* WHAT TO WORK ON: Pull every line that includes the word "blob" out of the data below and copy it.

-- Opening Marker --

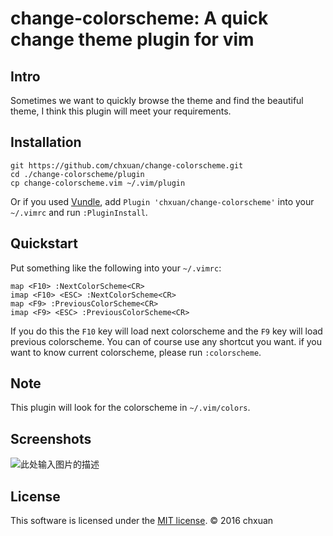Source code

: change-colorscheme: A quick change theme plugin for vim
===============================================


Intro
-----

Sometimes we want to quickly browse the theme and find the beautiful theme, I think this plugin will meet your requirements.

Installation
------------
    
    git https://github.com/chxuan/change-colorscheme.git
    cd ./change-colorscheme/plugin
    cp change-colorscheme.vim ~/.vim/plugin

Or if you used [Vundle][1], add `Plugin 'chxuan/change-colorscheme'` into your `~/.vimrc` and run `:PluginInstall`.

Quickstart
------------

Put something like the following into your `~/.vimrc`:

    map <F10> :NextColorScheme<CR>
    imap <F10> <ESC> :NextColorScheme<CR>
    map <F9> :PreviousColorScheme<CR>
    imap <F9> <ESC> :PreviousColorScheme<CR>

If you do this the `F10` key will load next colorscheme and the `F9` key will load previous colorscheme. You can of course use any shortcut you want. if you want to know current colorscheme, please run `:colorscheme`.

Note
------------

This plugin will look for the colorscheme in `~/.vim/colors`.

Screenshots
------------

![此处输入图片的描述][2]

License
------------

This software is licensed under the [MIT license][3]. © 2016 chxuan


  [1]: https://github.com/VundleVim/Vundle.vim
  [2]: https://github.com/chxuan/change-colorscheme/blob/master/screenshots/change-colorscheme.gif
  [3]: https://github.com/chxuan/change-colorscheme/blob/master/LICENSE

-- Closing Marker --

* RESPONSE TO THIS TASK:
  [2]: https://github.com/chxuan/change-colorscheme/blob/master/screenshots/change-colorscheme.gif
  [3]: https://github.com/chxuan/change-colorscheme/blob/master/LICENSE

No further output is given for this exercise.